*PROBLEM TO WORK ON:*
Set down, exactly as written, the lines from the top of the data to the line that holds "W: The repository", and omit the pictures.
= Beginning of Section =
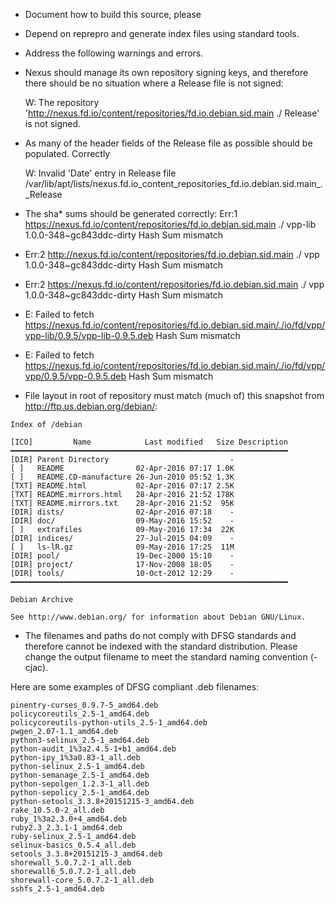* Document how to build this source, please

* Depend on reprepro and generate index files using standard tools.

* Address the following warnings and errors.

- Nexus should manage its own repository signing keys, and therefore
  there should be no situation where a Release file is not signed:

  W: The repository 'http://nexus.fd.io/content/repositories/fd.io.debian.sid.main ./ Release' is not signed.

* As many of the header fields of the Release file as possible should
  be populated.  Correctly

  W: Invalid 'Date' entry in Release file /var/lib/apt/lists/nexus.fd.io_content_repositories_fd.io.debian.sid.main_._Release

* The sha* sums should be generated correctly:
  Err:1 https://nexus.fd.io/content/repositories/fd.io.debian.sid.main ./ vpp-lib 1.0.0-348~gc843ddc-dirty  Hash Sum mismatch
* Err:2 http://nexus.fd.io/content/repositories/fd.io.debian.sid.main ./ vpp 1.0.0-348~gc843ddc-dirty  Hash Sum mismatch
* Err:2 https://nexus.fd.io/content/repositories/fd.io.debian.sid.main ./ vpp 1.0.0-348~gc843ddc-dirty  Hash Sum mismatch
* E: Failed to fetch https://nexus.fd.io/content/repositories/fd.io.debian.sid.main/./io/fd/vpp/vpp-lib/0.9.5/vpp-lib-0.9.5.deb  Hash Sum mismatch
* E: Failed to fetch https://nexus.fd.io/content/repositories/fd.io.debian.sid.main/./io/fd/vpp/vpp/0.9.5/vpp-0.9.5.deb  Hash Sum mismatch

* File layout in root of repository must match (much of) this snapshot
  from http://ftp.us.debian.org/debian/:

```
Index of /debian

[ICO]         Name            Last modified   Size Description
━━━━━━━━━━━━━━━━━━━━━━━━━━━━━━━━━━━━━━━━━━━━━━━━━━━━━━━━━━━━━━
[DIR] Parent Directory                           -  
[ ]   README                02-Apr-2016 07:17 1.0K  
[ ]   README.CD-manufacture 26-Jun-2010 05:52 1.3K  
[TXT] README.html           02-Apr-2016 07:17 2.5K  
[TXT] README.mirrors.html   28-Apr-2016 21:52 178K  
[TXT] README.mirrors.txt    28-Apr-2016 21:52  95K  
[DIR] dists/                02-Apr-2016 07:18    -  
[DIR] doc/                  09-May-2016 15:52    -  
[ ]   extrafiles            09-May-2016 17:34  22K  
[DIR] indices/              27-Jul-2015 04:09    -  
[ ]   ls-lR.gz              09-May-2016 17:25  11M  
[DIR] pool/                 19-Dec-2000 15:10    -  
[DIR] project/              17-Nov-2008 18:05    -  
[DIR] tools/                10-Oct-2012 12:29    -  
━━━━━━━━━━━━━━━━━━━━━━━━━━━━━━━━━━━━━━━━━━━━━━━━━━━━━━━━━━━━━━

Debian Archive

See http://www.debian.org/ for information about Debian GNU/Linux.
```

* The filenames and paths do not comply with DFSG standards and
therefore cannot be indexed with the standard distribution.  Please
change the output filename to meet the standard naming convention (-cjac).

Here are some examples of DFSG compliant .deb filenames:
```
pinentry-curses_0.9.7-5_amd64.deb
policycoreutils_2.5-1_amd64.deb
policycoreutils-python-utils_2.5-1_amd64.deb
pwgen_2.07-1.1_amd64.deb
python3-selinux_2.5-1_amd64.deb
python-audit_1%3a2.4.5-1+b1_amd64.deb
python-ipy_1%3a0.83-1_all.deb
python-selinux_2.5-1_amd64.deb
python-semanage_2.5-1_amd64.deb
python-sepolgen_1.2.3-1_all.deb
python-sepolicy_2.5-1_amd64.deb
python-setools_3.3.8+20151215-3_amd64.deb
rake_10.5.0-2_all.deb
ruby_1%3a2.3.0+4_amd64.deb
ruby2.3_2.3.1-1_amd64.deb
ruby-selinux_2.5-1_amd64.deb
selinux-basics_0.5.4_all.deb
setools_3.3.8+20151215-3_amd64.deb
shorewall_5.0.7.2-1_all.deb
shorewall6_5.0.7.2-1_all.deb
shorewall-core_5.0.7.2-1_all.deb
sshfs_2.5-1_amd64.deb
```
= End of Section =
*ANSWER TO THIS PROBLEM:*
* Document how to build this source, please

* Depend on reprepro and generate index files using standard tools.

* Address the following warnings and errors.

- Nexus should manage its own repository signing keys, and therefore
  there should be no situation where a Release file is not signed:

  W: The repository 'http://nexus.fd.io/content/repositories/fd.io.debian.sid.main ./ Release' is not signed.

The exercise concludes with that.